Maintenance: ticked boxes, missing work
Logbooks show tasks marked as completed that, according to investigators, "simply did not happen". Critical procedures were executed "in an ad-hoc, non-standard manner", while the subcontractor MNTC (Main) admitted it had no in-house cableway engineer. Carris’s own acceptance process also failed: the rope was signed off after a surface glance and a handshake, with no destructive or magnetic testing. To compound the risk, the emergency brakes—originally conceived as a redundant safety layer—had never been upgraded to cope with the heavier electric cars introduced over the past decade. When the rope snapped, the braking force proved insufficient.
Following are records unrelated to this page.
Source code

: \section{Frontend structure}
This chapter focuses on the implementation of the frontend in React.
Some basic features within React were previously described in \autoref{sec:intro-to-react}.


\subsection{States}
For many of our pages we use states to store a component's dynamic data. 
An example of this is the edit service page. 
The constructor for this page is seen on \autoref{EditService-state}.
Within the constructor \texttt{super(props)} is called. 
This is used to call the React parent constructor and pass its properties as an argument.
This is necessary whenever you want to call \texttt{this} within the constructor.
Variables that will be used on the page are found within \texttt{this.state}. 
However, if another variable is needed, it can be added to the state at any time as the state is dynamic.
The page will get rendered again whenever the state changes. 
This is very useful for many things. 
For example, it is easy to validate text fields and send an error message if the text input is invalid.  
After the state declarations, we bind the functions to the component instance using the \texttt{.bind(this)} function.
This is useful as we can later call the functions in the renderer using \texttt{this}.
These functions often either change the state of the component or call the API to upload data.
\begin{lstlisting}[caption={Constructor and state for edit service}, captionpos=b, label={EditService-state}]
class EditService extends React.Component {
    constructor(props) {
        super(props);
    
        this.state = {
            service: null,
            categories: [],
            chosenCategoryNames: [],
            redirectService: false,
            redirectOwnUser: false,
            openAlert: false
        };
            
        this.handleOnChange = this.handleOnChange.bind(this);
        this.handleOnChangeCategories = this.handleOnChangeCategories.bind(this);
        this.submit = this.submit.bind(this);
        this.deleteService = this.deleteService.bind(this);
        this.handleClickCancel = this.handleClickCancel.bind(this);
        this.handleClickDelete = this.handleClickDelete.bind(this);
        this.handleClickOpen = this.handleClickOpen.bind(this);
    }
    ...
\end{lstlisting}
A legal vacuum now impossible to ignore
Portugal transposed the EU Cableway Regulation 2016/424 into national law in 2020, yet funiculars older than that statute remained in a grey zone. The GPIAAF report calls this gap "a systemic weakness" and urges an immediate rewrite of rules on historical cable transport. The Instituto da Mobilidade e dos Transportes confirms that new legislation is "weeks, not months" away, promising mandatory third-party certification of ropes, clamps and brakes. Lisbon mayor Carlos Moedas insists the disaster was "technical, not political", but critics in the Assembleia da República argue that chronic under-funding of public oversight paved the way for the tragedy.
Tourism, commuters and a silent skyline
With all three Lisbon funiculars—Glória, Lavra and Bica—plus the Elevador de Santa Justa grounded indefinitely, visitors find fewer postcard rides and residents face longer walks or crowded buses on the hillsides. Hoteliers in Bairro Alto report a 12 % dip in autumn bookings they attribute partly to the lifts’ absence. Ride-sharing apps fill some of the gap, yet environmental groups worry that extra car traffic undermines the city’s low-emission goals.
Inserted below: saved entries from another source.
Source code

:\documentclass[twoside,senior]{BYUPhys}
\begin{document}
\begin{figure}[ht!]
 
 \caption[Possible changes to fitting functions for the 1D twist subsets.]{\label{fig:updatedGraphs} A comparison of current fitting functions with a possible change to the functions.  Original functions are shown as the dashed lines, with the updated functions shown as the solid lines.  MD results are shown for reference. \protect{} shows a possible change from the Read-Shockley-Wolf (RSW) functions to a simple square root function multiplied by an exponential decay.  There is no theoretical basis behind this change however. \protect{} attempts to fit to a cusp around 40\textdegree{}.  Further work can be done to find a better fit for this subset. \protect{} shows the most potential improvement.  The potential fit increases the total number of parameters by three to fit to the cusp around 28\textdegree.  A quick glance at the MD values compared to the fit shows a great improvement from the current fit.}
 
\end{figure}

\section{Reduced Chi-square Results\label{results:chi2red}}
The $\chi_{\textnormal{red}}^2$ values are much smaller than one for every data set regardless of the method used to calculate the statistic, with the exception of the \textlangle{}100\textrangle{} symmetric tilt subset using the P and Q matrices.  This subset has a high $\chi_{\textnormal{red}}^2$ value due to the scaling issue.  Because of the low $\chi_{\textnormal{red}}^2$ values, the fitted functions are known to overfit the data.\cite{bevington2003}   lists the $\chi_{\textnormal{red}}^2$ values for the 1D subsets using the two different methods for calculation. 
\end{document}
How Portugal compares in Europe
Similar rope failures have been virtually absent across the continent since 2020, underscoring how unusual Lisbon’s oversight lapse is. Switzerland, France and Austria all require dual certification—manufacturer plus independent lab—before a rope is installed. Under EN 12385-8, cables must be traceable back to the mill. By contrast, the rope ordered for the Glória arrived with no mill certificate, no tensile test report and only a generic leaflet. Transport lawyers suggest the episode could become a European case study in balancing heritage preservation with modern safety standards.
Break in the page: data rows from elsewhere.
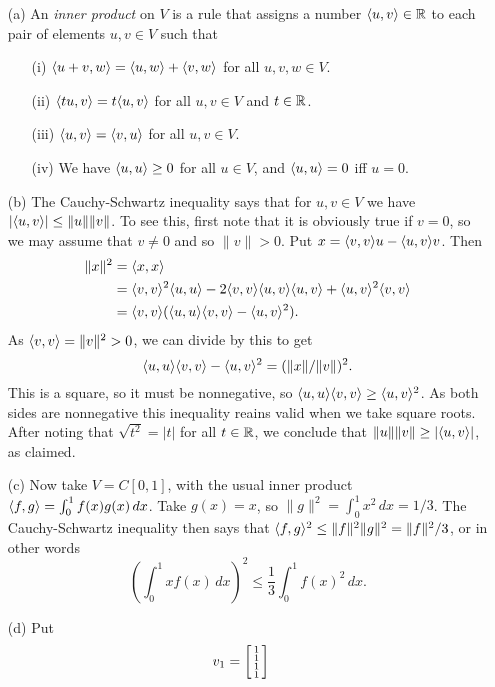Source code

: \documentclass[a4paper]{article}
\begin{document}
\begin{solution}
 \begin{itemize}
  \item[(a)] An \emph{inner product} on $V$ is a rule that
   assigns a number $\langle u,v\rangle\in{\mathbb{R}}$ to each pair of elements
   $u,v\in V$ such that
   \begin{itemize}
    \item[(i)] $\langle u+v,w\rangle=\langle u,w\rangle+\langle v,w\rangle$ for all
     $u,v,w\in V$.
    \item[(ii)] $\langle tu,v\rangle=t\langle u,v\rangle$ for all $u,v\in V$ and
     $t\in{\mathbb{R}}$.
    \item[(iii)] $\langle u,v\rangle=\langle v,u\rangle$ for all $u,v\in V$.
    \item[(iv)] We have $\langle u,u\rangle\geq 0$ for all $u\in V$, and
     $\langle u,u\rangle=0$ iff $u=0$.
   \end{itemize}
  \item[(b)] The Cauchy-Schwartz inequality says that for
   $u,v\in V$ we have $|\langle u,v\rangle|\leq\|u\|\|v\|$.  To see
   this, first note that it is obviously true if $v=0$, so
   we may assume that $v\neq 0$ and so $\|v\|>0$.  Put
   $x=\langle v,v\rangle u-\langle u,v\rangle v$.  Then
   \begin{align*}
    \|x\|^2 & = \langle x,x\rangle \\
    &= \langle v,v\rangle^2\langle u,u\rangle - 2\langle v,v\rangle\langle u,v\rangle\langle u,v\rangle + \langle u,v\rangle^2\langle v,v\rangle \\
    &= \langle v,v\rangle(\langle u,u\rangle\langle v,v\rangle-\langle u,v\rangle^2).
   \end{align*}
   As $\langle v,v\rangle=\|v\|^2>0$, we can divide by this to get
   \[ \langle u,u\rangle\langle v,v\rangle - \langle u,v\rangle^2 =(\|x\|/\|v\|)^2. \]
   This is a square, so it must be nonnegative, so
   $\langle u,u\rangle\langle v,v\rangle\geq\langle u,v\rangle^2$.  As both sides are
   nonnegative this inequality reains valid when we take
   square roots.  After noting that $\sqrt{t^2}=|t|$ for all
   $t\in{\mathbb{R}}$, we conclude that $\|u\|\|v\|\geq|\langle u,v\rangle|$, as
   claimed. 
  \item[(c)] Now take $V=C[0,1]$, with the usual inner
   product $\langle f,g\rangle=\int_0^1 f(x)g(x)\,dx$.  Take
   $g(x)=x$, so $\|g\|^2=\int_0^1x^2\,dx=1/3$.  The
   Cauchy-Schwartz inequality then says that
   $\langle f,g\rangle^2\leq\|f\|^2\|g\|^2=\|f\|^2/3$, or in other
   words 
   \[ \left(\textstyle \int_0^1 x f(x)\,dx\right)^2 
       \leq \frac{1}{3}\int_0^1 f(x)^2\,dx.
   \]
  \item[(d)] Put
   \[ v_1 = \left[\begin{smallmatrix} 1\\1\\1\\1\end{smallmatrix}\right] \hspace{1em}
\]
\end{itemize}
\end{solution}
\end{document}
The road—or rail—back to service
Carris has already sourced replacement cables from an Italian supplier accredited under EN 12385-8, but every attachment, pulley and brake shoe must now pass a fresh finite-element stress analysis before the lifts roll again. The company refuses to set a reopening date, saying only that passenger safety will dictate the calendar. For now, Lisbon residents can expect a quieter skyline and a louder debate on how twenty-first-century Portugal protects the nineteenth-century icons that still move the city.